Madam Speaker, title deeds and property ownership bring economic bargaining power that is otherwise unavailable to poor South Africans. It is a critical tool to building an inclusive society in which all can participate. Title deeds bring dignity, hope and opportunity to those who have none.
The Department of Human Settlements however brings no hope. Of the 45 253 title deeds that should have been handed over, only 12 144 made their way to the beneficiaries. Mrs. Sara Mbede from extension 31 in Etwatwa, Daveyton has a title deed but someone else is living in her house. Mrs Ottilia Moyo has a title deed for a house in the Far East Bank of Alexandra. She and her family have been chased out by a gang of thugs who do this to numerous legal title holders. How does this happen? It is symptomatic of a fundamental lack of monitoring and oversight taking place in a department that takes no responsibility for the outcomes and by a government that does not uphold the rule of law.
Contractors disappear without completing work, projects run over-schedule and over-budget like the Garunkuwa Unit 10 development where houses that were built by a dodgy contractor now have to be demolished and rebuilt or developments such as Evaton North/Kanana and Tshepiso North Ext 3 in Vereeniging that were abandoned by the contractors. This would not have happened if somebody in the department had done due diligence.

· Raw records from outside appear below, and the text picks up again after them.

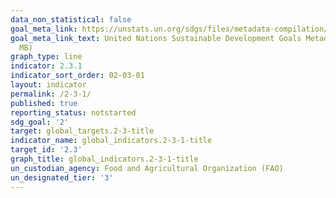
 ```yaml
---
data_non_statistical: false
goal_meta_link: https://unstats.un.org/sdgs/files/metadata-compilation/Metadata-Goal-2.pdf
goal_meta_link_text: United Nations Sustainable Development Goals Metadata (PDF 4.0
  MB)
graph_type: line
indicator: 2.3.1
indicator_sort_order: 02-03-01
layout: indicator
permalink: /2-3-1/
published: true
reporting_status: notstarted
sdg_goal: '2'
target: global_targets.2-3-title
indicator_name: global_indicators.2-3-1-title
target_id: '2.3'
graph_title: global_indicators.2-3-1-title
un_custodian_agency: Food and Agricultural Organization (FAO)
un_designated_tier: '3'
---
```

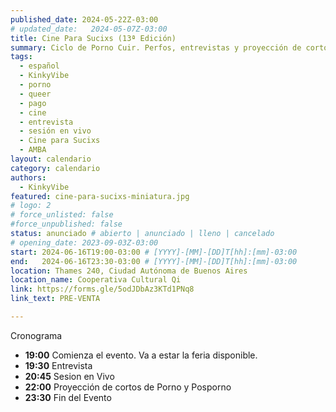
 ```yaml
---
published_date: 2024-05-22Z-03:00
# updated_date:   2024-05-07Z-03:00
title: Cine Para Sucixs (13ª Edición)
summary: Ciclo de Porno Cuir. Perfos, entrevistas y proyección de cortos p0rno queer-lgtb. Venite a ver cine sucio y mojarte con nosotres.
tags:
  - español
  - KinkyVibe
  - porno
  - queer
  - pago
  - cine
  - entrevista
  - sesión en vivo
  - Cine para Sucixs
  - AMBA
layout: calendario
category: calendario
authors:
  - KinkyVibe
featured: cine-para-sucixs-miniatura.jpg
# logo: 2
# force_unlisted: false
#force_unpublished: false
status: anunciado # abierto | anunciado | lleno | cancelado
# opening_date: 2023-09-03Z-03:00
start: 2024-06-16T19:00-03:00 # [YYYY]-[MM]-[DD]T[hh]:[mm]-03:00
end:   2024-06-16T23:30-03:00 # [YYYY]-[MM]-[DD]T[hh]:[mm]-03:00
location: Thames 240, Ciudad Autónoma de Buenos Aires
location_name: Cooperativa Cultural Qi
link: https://forms.gle/5odJDbAz3KTd1PNq8
link_text: PRE-VENTA

---
```

 Cronograma
- **19:00** Comienza el evento. Va a estar la feria disponible.
- **19:30** Entrevista
- **20:45** Sesion en Vivo 
- **22:00** Proyección de cortos de Porno y Posporno
- **23:30** Fin del Evento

To be able to hand over title deeds one needs to actually build houses and service land. The housing development programme only reached target on one project out of 20, a hit rate of 5%. Every excuse in the book is used to justify this shoddy performance. Late payment of contractors, lapse of signed contracts, land invasions, contractors who have a lack of capacity and the list goes on. None of this would be a problem if the department took responsibility for ensuring the safeguarding of land to be developed, paid people within 30 days, took action against land invaders and rather appointed contractors on merit than on gender, age or disability criteria.
At some point a decision will have to be made to rather use contractors who have a track record of delivering on time and on budget. The department cannot continue to give contracts to small contractors who have little experience and no cash flow. If they do, they will continue to fail in their mandate.

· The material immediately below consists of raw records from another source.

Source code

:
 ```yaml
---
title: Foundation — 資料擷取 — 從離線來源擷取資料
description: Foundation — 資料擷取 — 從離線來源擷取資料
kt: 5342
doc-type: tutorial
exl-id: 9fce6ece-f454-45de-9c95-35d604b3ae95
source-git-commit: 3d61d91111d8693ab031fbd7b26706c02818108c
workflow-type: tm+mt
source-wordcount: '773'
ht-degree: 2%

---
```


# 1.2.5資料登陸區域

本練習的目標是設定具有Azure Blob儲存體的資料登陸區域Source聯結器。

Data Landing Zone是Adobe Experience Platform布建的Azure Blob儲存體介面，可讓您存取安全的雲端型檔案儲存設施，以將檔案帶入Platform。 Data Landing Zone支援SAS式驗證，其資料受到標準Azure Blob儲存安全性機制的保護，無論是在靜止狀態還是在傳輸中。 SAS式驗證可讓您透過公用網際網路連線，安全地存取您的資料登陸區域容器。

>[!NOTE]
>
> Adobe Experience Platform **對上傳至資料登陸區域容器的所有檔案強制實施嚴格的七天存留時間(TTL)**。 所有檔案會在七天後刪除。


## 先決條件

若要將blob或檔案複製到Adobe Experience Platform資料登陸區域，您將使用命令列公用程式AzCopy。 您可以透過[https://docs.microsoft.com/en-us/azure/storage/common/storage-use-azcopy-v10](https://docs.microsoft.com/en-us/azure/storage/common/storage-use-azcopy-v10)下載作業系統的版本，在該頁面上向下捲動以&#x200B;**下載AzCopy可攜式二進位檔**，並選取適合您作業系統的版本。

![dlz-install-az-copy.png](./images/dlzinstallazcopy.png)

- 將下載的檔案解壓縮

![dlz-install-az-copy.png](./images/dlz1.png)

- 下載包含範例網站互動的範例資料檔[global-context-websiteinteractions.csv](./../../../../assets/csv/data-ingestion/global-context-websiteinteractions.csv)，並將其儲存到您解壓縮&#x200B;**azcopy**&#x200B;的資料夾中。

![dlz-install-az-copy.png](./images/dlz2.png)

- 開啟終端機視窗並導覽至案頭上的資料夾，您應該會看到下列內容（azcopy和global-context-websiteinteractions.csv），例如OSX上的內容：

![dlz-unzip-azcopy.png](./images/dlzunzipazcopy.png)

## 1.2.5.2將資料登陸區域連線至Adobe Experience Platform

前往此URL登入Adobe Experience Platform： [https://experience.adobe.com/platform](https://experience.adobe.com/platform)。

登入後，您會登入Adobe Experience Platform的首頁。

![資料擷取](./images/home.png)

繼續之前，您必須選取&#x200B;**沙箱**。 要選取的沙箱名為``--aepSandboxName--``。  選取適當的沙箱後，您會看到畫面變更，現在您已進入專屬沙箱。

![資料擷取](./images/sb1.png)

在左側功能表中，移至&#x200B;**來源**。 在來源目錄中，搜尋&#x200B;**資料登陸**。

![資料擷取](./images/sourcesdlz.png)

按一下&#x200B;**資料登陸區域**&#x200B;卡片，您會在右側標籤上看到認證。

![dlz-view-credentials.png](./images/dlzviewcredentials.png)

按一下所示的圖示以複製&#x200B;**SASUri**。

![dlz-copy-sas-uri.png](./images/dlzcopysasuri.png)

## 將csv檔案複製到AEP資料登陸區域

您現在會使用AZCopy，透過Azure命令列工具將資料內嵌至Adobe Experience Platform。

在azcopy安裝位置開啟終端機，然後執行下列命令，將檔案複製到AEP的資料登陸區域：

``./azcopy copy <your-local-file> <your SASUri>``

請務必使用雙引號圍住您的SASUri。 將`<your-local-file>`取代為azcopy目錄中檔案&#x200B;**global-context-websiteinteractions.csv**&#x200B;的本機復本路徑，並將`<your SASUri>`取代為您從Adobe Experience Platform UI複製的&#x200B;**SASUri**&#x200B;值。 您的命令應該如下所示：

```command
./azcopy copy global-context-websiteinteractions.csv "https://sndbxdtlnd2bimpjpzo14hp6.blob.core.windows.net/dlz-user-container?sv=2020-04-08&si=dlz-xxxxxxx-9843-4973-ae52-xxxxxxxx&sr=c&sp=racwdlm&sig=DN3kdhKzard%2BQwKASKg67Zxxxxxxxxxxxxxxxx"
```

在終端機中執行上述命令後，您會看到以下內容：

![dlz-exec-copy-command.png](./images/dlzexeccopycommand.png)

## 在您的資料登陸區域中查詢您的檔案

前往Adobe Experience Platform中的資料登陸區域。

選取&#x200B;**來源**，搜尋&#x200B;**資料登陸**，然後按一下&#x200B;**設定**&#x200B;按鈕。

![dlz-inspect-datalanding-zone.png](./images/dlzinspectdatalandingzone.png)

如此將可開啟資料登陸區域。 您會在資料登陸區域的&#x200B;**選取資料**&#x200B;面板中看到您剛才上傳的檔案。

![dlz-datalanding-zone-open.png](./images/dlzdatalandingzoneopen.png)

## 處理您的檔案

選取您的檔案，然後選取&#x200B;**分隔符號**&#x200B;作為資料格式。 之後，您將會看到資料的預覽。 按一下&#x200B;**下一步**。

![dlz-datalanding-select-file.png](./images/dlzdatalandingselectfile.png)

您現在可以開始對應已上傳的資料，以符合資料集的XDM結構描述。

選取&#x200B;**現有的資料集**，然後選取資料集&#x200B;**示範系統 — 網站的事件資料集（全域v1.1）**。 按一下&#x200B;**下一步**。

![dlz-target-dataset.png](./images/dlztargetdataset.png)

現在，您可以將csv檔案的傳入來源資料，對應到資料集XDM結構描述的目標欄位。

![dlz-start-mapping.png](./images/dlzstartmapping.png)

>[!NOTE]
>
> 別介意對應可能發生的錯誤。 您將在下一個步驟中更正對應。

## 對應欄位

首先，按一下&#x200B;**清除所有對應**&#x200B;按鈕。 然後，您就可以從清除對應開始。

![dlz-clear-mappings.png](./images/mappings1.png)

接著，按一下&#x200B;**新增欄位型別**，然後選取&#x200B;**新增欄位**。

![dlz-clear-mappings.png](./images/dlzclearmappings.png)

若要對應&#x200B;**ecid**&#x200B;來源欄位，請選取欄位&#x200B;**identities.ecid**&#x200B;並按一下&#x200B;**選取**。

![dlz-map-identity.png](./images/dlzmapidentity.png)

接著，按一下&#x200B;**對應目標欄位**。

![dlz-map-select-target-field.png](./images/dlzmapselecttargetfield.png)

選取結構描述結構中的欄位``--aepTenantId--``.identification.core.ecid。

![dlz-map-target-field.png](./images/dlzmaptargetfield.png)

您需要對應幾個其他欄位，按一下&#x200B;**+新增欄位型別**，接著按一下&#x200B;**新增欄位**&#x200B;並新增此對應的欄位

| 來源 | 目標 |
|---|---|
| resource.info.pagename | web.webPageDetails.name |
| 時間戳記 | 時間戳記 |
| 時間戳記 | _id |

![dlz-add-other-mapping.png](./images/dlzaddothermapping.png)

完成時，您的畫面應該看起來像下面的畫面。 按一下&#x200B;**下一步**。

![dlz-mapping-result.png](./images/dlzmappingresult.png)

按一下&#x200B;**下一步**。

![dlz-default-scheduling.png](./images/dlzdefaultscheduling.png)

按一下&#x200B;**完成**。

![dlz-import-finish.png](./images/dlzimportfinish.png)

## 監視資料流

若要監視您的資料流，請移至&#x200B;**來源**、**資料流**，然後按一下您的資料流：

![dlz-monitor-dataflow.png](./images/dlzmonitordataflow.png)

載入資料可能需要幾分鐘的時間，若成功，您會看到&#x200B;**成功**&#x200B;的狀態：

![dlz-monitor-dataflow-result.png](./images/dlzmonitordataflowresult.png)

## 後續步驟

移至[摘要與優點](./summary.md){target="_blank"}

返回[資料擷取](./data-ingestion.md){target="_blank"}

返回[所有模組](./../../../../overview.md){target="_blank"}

The Auditor General issued a disclaimer as they were unable to find audit evidence for capital work in progress. This is a big flashing red light and shows again there is no monitoring and evaluation of projects.
There are quite evidently no financial controls in place. The Sethokga Community residential units in Tembisa were initiated in 2011/12 with a projected budget of R 86 million. To date R 150 million has been spent on the project and it is still not complete. There is now a stand-off between the department and the residents of Sethokga hostel who were supposed to benefit from the development.

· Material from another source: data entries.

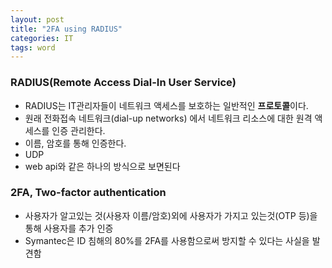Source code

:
 ```yaml
---
layout: post
title: "2FA using RADIUS"
categories: IT
tags: word
---
```


### RADIUS(Remote Access Dial-In User Service)
- RADIUS는 IT관리자들이 네트워크 액세스를 보호하는 일반적인 **프로토콜**이다.
- 원래 전화접속 네트워크(dial-up networks) 에서 네트워크 리소스에 대한 원격 액세스를 인증 관리한다.
- 이름, 암호를 통해 인증한다.
- UDP
- web api와 같은 하나의 방식으로 보면된다
  
### 2FA, Two-factor authentication
- 사용자가 알고있는 것(사용자 이름/암호)외에 사용자가 가지고 있는것(OTP 등)을 통해 사용자를 추가 인증
- Symantec은 ID 침해의 80%를 2FA를 사용함으로써 방지할 수 있다는 사실을 발견함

Residents of George Goch hostel and Kersiesdorp in Johannesburg continue to live in an unhealthy, polluted environment due to a lack of ongoing maintenance by the department. It is inhuman to expect anybody to live in these circumstances. If one can’t procure a company to do ongoing maintenance, upskill residents of the hostels and developments to enable them to carry out maintenance where necessary. Think creatively, find new solutions where current ones are not working. Stop doing the same old thing day in and day out and expecting a different result.
The annual report paints a very depressing and worrying picture of a chaotic department that has nobody in control and nobody prepared to be responsible and accountable for its consistent failure to deliver. At this point I am not sure whether the department can be saved.
There seems to be a decided lack of will on the part of the department to conclude disciplinaries against those who are accused of incurring irregular expenditure, of financial misconduct and fraud. Somebody needs to start making some hard choices if the department is to come right.
In the DA, we believe people are the best judge of what is best for them – they don’t need to wait forever for a government bureaucrat to deliver a one size fits all product and steal money along the way.
As the ANC, you have nothing to be proud of as far as housing delivery is concerned. You made unrealistic promises to poor South Africans and have consistently failed them.